Jammu and Kashmir municipal elections to be held only after delimitation of wards, says LG
The five-year tenure of local bodies in the Union Territory will end this month.
The urban local bodies elections in Jammu and Kashmir will be held only after the completion of the delimitation exercise of wards and reservation of seats for Other Backward Classes, said Lieutenant Governor Manoj Sinha on Tuesday, reported PTI.
Sinha was addressing an event to felicitate councillors of the Jammu Municipal Corporation, whose five-year term ended on Tuesday. The Srinagar Municipal Corporation finished its term on November 5, while the other municipal bodies across the Union Territory will also complete their tenure this month.
Calling the civic bodies a symbol of “the aspirations of citizens” in the 21st century, the lieutenant governor commended all the councillors for their work, especially during the Covid-19 pandemic.
He said that despite the delayed implementation of the 73rd and 74th amendments to the Constitution in Jammu and Kashmir, the Union Territory administration has ensured basic principles of decentralisation of decision-making and development by transferring more departments and works to elected representatives after August 2019.
The central government in August 2019 abrogated Article 370 of the Constitution, which gave special status to Jammu and Kashmir. It also bifurcated the erstwhile state into two Union Territories.
After the scrapping of the special status, there had been speculations of a delay in municipal elections in Jammu and Kashmir, reported The Indian Express.
As all provisions of the Constitution are now applicable to the local bodies of the Union Territory, the authorities would be required to prepare a list of socially and educationally backward classes, which would be used for providing reservations to OBCs before the elections.
This process would have to follow a Supreme Court order, which requires the authorities to set up a dedicated commission to collect empirical data on the OBC population, specify the proportion of reservations, and ensure that the cumulative share of reserved seats does not go over 50%.
Although a GD Sharma Commission has submitted its recommendations to the Jammu and Kashmir administration, they are yet to be accepted and implemented.
An official told The Indian Express that even after the administration comes up with a plan to implement the reservations, it needs to be followed up with the identification of the municipal constituencies to be reserved, which is likely to take time.
Another cause of the delay is said to be a communication from the office of the chief electoral officer, which suggested the transfer of mandate to conduct the municipal electoral processes to the State Election Commission.
Currently, the chief electoral officer holds the municipal elections in Jammu and Kashmir, in addition to Lok Sabha and Assembly polls. The State Election Commission – headed by a state election commissioner – is mandated to conduct elections to Panchayati Raj institutions.

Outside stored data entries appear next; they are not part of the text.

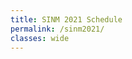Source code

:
 ```yaml
---
title: SINM 2021 Schedule
permalink: /sinm2021/
classes: wide
---
```

<!-- <style type="text/css"> -->
<!-- .tg  {border-collapse:collapse;border-spacing:0;} -->
<!-- .tg td{border-color:black;border-style:solid;border-width:1px;font-family:Arial, sans-serif;font-size:14px; -->
<!--   overflow:hidden;padding:10px 5px;word-break:normal;} -->
<!-- .tg th{border-color:black;border-style:solid;border-width:1px;font-family:Arial, sans-serif;font-size:14px; -->
<!--   font-weight:normal;overflow:hidden;padding:10px 5px;word-break:normal;} -->
<!-- .tg .tg-xxsx{background-color:#ecf4ff;border-color:#ffffff;text-align:left;vertical-align:bottom} -->
<!-- .tg .tg-zuk0{background-color:#cbcefb;border-color:#ffffff;text-align:left;vertical-align:bottom} -->
<!-- .tg .tg-n0of{border-color:#ffffff;font-weight:bold;text-align:left;vertical-align:bottom} -->
<!-- .tg .tg-8bfz{background-color:#ffce93;border-color:#ffffff;text-align:left;vertical-align:bottom} -->
<!-- .tg .tg-lh7k{border-color:#ffffff;text-align:left;vertical-align:bottom} -->
<!-- .tg .tg-b968{background-color:#ecf4ff;border-color:#ffffff;font-weight:bold;text-align:left;vertical-align:bottom} -->
<!-- </style> -->
<!-- <table class="tg"> -->
<!-- <thead> -->
<!--   <tr> -->
<!--     <th class="tg-n0of">ET</th> -->
<!--     <th class="tg-n0of">CET</th> -->
<!--     <th class="tg-n0of">Speaker</th> -->
<!--     <th class="tg-n0of">Title</th> -->
<!--   </tr> -->
<!-- </thead> -->
<!-- <tbody> -->
<!--   <tr> -->
<!--     <td class="tg-zuk0">8:00</td> -->
<!--     <td class="tg-zuk0">14:00</td> -->
<!--     <td class="tg-zuk0">Organizers</td> -->
<!--     <td class="tg-zuk0">Welcome</td> -->
<!--   </tr> -->
<!--   <tr> -->
<!--     <td class="tg-8bfz">8:05</td> -->
<!--     <td class="tg-8bfz">14:05</td> -->
<!--     <td class="tg-8bfz">Danai Koutra</td> -->
<!--     <td class="tg-8bfz">INVITED: Representation Learning Beyond Homophily and Proximity</td> -->
<!--   </tr> -->
<!--   <tr> -->
<!--     <td class="tg-lh7k">8:30</td> -->
<!--     <td class="tg-lh7k">14:30</td> -->
<!--     <td class="tg-lh7k">Yves-Alexandre de Montjoye</td> -->
<!--     <td class="tg-lh7k">INVITED: Is it Proportional? Estimating the detrimental network effects of data collections</td> -->
<!--   </tr> -->
<!--   <tr> -->
<!--     <td class="tg-lh7k">8:55</td> -->
<!--     <td class="tg-lh7k">14:55</td> -->
<!--     <td class="tg-lh7k">Kiran Tomlinson, Austin Benson</td> -->
<!--     <td class="tg-lh7k">Learning Context&nbsp;&nbsp;&nbsp;Effects in Triadic Closure</td> -->
<!--   </tr> -->
<!--   <tr> -->
<!--     <td class="tg-lh7k">9:07</td> -->
<!--     <td class="tg-lh7k">15:07</td> -->
<!--     <td class="tg-lh7k">Xiaoyi Yang, Nynke Niezink, Rebecca Nugent</td> -->
<!--     <td class="tg-lh7k">Learning a social network from text data</td> -->
<!--   </tr> -->
<!--   <tr> -->
<!--     <td class="tg-b968">9:20</td> -->
<!--     <td class="tg-b968">15:20</td> -->
<!--     <td class="tg-xxsx">–</td> -->
<!--     <td class="tg-xxsx">CENTRAL BREAK (15:20-15:40 is fixed by the organizers)</td> -->
<!--   </tr> -->
<!--   <tr> -->
<!--     <td class="tg-8bfz">9:40</td> -->
<!--     <td class="tg-8bfz">15:40</td> -->
<!--     <td class="tg-8bfz">David Gleich</td> -->
<!--     <td class="tg-8bfz">INVITED: Flow-based Algorithms for Improving Clusters</td> -->
<!--   </tr> -->
<!--   <tr> -->
<!--     <td class="tg-8bfz">10:05</td> -->
<!--     <td class="tg-8bfz">16:05</td> -->
<!--     <td class="tg-8bfz">Rose Yu</td> -->
<!--     <td class="tg-8bfz">INVITED: Understanding Graph Neural Networks in Learning Network Topology and Dynamics</td> -->
<!--   </tr> -->
<!--   <tr> -->
<!--     <td class="tg-lh7k">10:30</td> -->
<!--     <td class="tg-lh7k">16:30</td> -->
<!--     <td class="tg-lh7k">George Cantwell, Guillaume St-Onge, Jean-Gabriel Young</td> -->
<!--     <td class="tg-lh7k">Temporal inference for growing trees</td> -->
<!--   </tr> -->
<!--   <tr> -->
<!--     <td class="tg-lh7k">10:42</td> -->
<!--     <td class="tg-lh7k">16:42</td> -->
<!--     <td class="tg-lh7k">Makan Arastuie, Subhadeep Paul, Kevin Xu</td> -->
<!--     <td class="tg-lh7k">Scalable and Consistent Estimation in Continuous-time Networks of&nbsp;&nbsp;&nbsp;Relational Events</td> -->
<!--   </tr> -->
<!--   <tr> -->
<!--     <td class="tg-b968">10:55</td> -->
<!--     <td class="tg-b968">16:55</td> -->
<!--     <td class="tg-xxsx">–</td> -->
<!--     <td class="tg-xxsx">9-minute coffee break</td> -->
<!--   </tr> -->
<!--   <tr> -->
<!--     <td class="tg-lh7k">11:04</td> -->
<!--     <td class="tg-lh7k">17:04</td> -->
<!--     <td class="tg-lh7k">Jesus Arroyo, Daniel Sussman, Carey Priebe, Vince Lyzinski</td> -->
<!--     <td class="tg-lh7k">Maximum Likelihood Estimation and Graph Matching in Errorfully Observed&nbsp;&nbsp;&nbsp;Networks</td> -->
<!--   </tr> -->
<!--   <tr> -->
<!--     <td class="tg-lh7k">11:16</td> -->
<!--     <td class="tg-lh7k">17:16</td> -->
<!--     <td class="tg-lh7k">Amir Ghasemian, Minzhengxiong Zhang, Edoardo Airoldi</td> -->
<!--     <td class="tg-lh7k">Model-assisted design of experiments in presence of homophily and&nbsp;&nbsp;&nbsp;interference</td> -->
<!--   </tr> -->
<!--   <tr> -->
<!--     <td class="tg-lh7k">11:29</td> -->
<!--     <td class="tg-lh7k">17:29</td> -->
<!--     <td class="tg-lh7k">Jonas Jull, Johan&nbsp;&nbsp;&nbsp;Ugander</td> -->
<!--     <td class="tg-lh7k">Harder, better, faster, stronger cascades – or simply larger?</td> -->
<!--   </tr> -->
<!--   <tr> -->
<!--     <td class="tg-lh7k">11:41</td> -->
<!--     <td class="tg-lh7k">17:41</td> -->
<!--     <td class="tg-lh7k">Bruno Messias Farias&nbsp;&nbsp;&nbsp;de Resende, Luciano da Fontoura Costa</td> -->
<!--     <td class="tg-lh7k">Characterization and comparison of large directed networks through the&nbsp;&nbsp;&nbsp;spectra of the magnetic Laplacian</td> -->
<!--   </tr> -->
<!--   <tr> -->
<!--     <td class="tg-lh7k">11:54</td> -->
<!--     <td class="tg-lh7k">17:54</td> -->
<!--     <td class="tg-lh7k">Benjamin Wild, Tim Landgraf</td> -->
<!--     <td class="tg-lh7k">Circadian rhythms in social networks</td> -->
<!--   </tr> -->
<!--   <tr> -->
<!--     <td class="tg-b968">12:06</td> -->
<!--     <td class="tg-b968">18:06</td> -->
<!--     <td class="tg-xxsx">–</td> -->
<!--     <td class="tg-xxsx">5-minute break</td> -->
<!--   </tr> -->
<!--   <tr> -->
<!--     <td class="tg-8bfz">12:11</td> -->
<!--     <td class="tg-8bfz">18:11</td> -->
<!--     <td class="tg-8bfz">Caterina De Bacco</td> -->
<!--     <td class="tg-8bfz">INVITED: Interdependence Between Network Layers</td> -->
<!--   </tr> -->
<!--   <tr> -->
<!--     <td class="tg-zuk0">12:36</td> -->
<!--     <td class="tg-zuk0">18:36</td> -->
<!--     <td class="tg-zuk0">Discussion</td> -->
<!--     <td class="tg-zuk0">PANEL</td> -->
<!--   </tr> -->
<!--   <tr> -->
<!--     <td class="tg-zuk0">12:54</td> -->
<!--     <td class="tg-zuk0">18:54</td> -->
<!--     <td class="tg-zuk0">Organizers</td> -->
<!--     <td class="tg-zuk0">Closing</td> -->
<!--   </tr> -->
<!-- </tbody> -->
<!-- </table> -->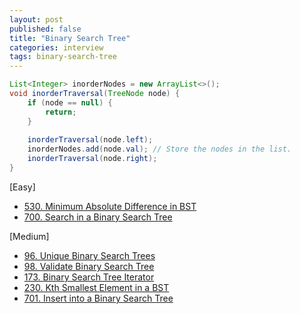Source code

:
 ```yaml
---
layout: post
published: false
title: "Binary Search Tree"
categories: interview
tags: binary-search-tree
---
```



```java
List<Integer> inorderNodes = new ArrayList<>();
void inorderTraversal(TreeNode node) {
    if (node == null) {
        return;
    }
    
    inorderTraversal(node.left);
    inorderNodes.add(node.val); // Store the nodes in the list.
    inorderTraversal(node.right);
}
```

[Easy]
- [530. Minimum Absolute Difference in BST](/interview/2023/05/29/minimum-absolute-difference-in-bst/)
- [700. Search in a Binary Search Tree](/interview/2023/07/09/search-in-a-binary-search-tree/)

[Medium]
- [96. Unique Binary Search Trees](/interview/2023/05/22/unique-binary-search-trees/)
- [98. Validate Binary Search Tree](/interview/2023/04/16/validate-binary-search-tree/)
- [173. Binary Search Tree Iterator](/interview/2023/05/21/binary-search-tree-iterator/)
- [230. Kth Smallest Element in a BST](/interview/2023/06/05/kth-smallest-element-in-a-bst/)
- [701. Insert into a Binary Search Tree](https://leetcode.com/problems/insert-into-a-binary-search-tree/)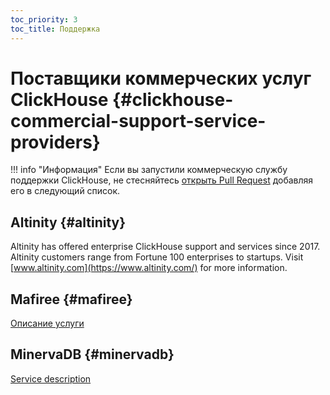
 ```yaml
---
toc_priority: 3
toc_title: Поддержка
---
```


# Поставщики коммерческих услуг ClickHouse {#clickhouse-commercial-support-service-providers}

!!! info "Информация" Если вы запустили коммерческую службу поддержки ClickHouse, не стесняйтесь [открыть Pull Request](https://github.com/ClickHouse/ClickHouse/edit/master/docs/en/commercial/support.md) добавляя его в следующий список.

## Altinity {#altinity}

Altinity has offered enterprise ClickHouse support and services since 2017. Altinity customers range from Fortune 100 enterprises to startups. Visit [www.altinity.com](https://www.altinity.com/) for more information.

## Mafiree {#mafiree}

[Описание услуги](http://mafiree.com/clickhouse-analytics-services.php)

## MinervaDB {#minervadb}

[Service description](https://minervadb.com/index.php/clickhouse-consulting-and-support-by-minervadb/)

Congress registers protest
After Sinha’s announcement, the Congress submitted a memorandum to him, expressing the party’s resentment over the delay in holding municipal and other urban local bodies polls in Jammu and Kashmir, reported Hindustan Times.
“The assembly is already dissolved for more than five years and the rural panchayats are completing their term after a month,” read the letter by Dwarka Chaudhary, the chief whip of the Congress in Jammu municipal corporation. “Thus, there shall be no elected democratic institutions left due to non-holding of elections to the overdue assembly elections apart from deferment of municipal and panchayat elections.”
National Conference leader Omar Abdullah said that the Bharatiya Janata Party was afraid of facing the people. “Leave assembly elections, now BJP is not ready to hold urban local body polls,” he added.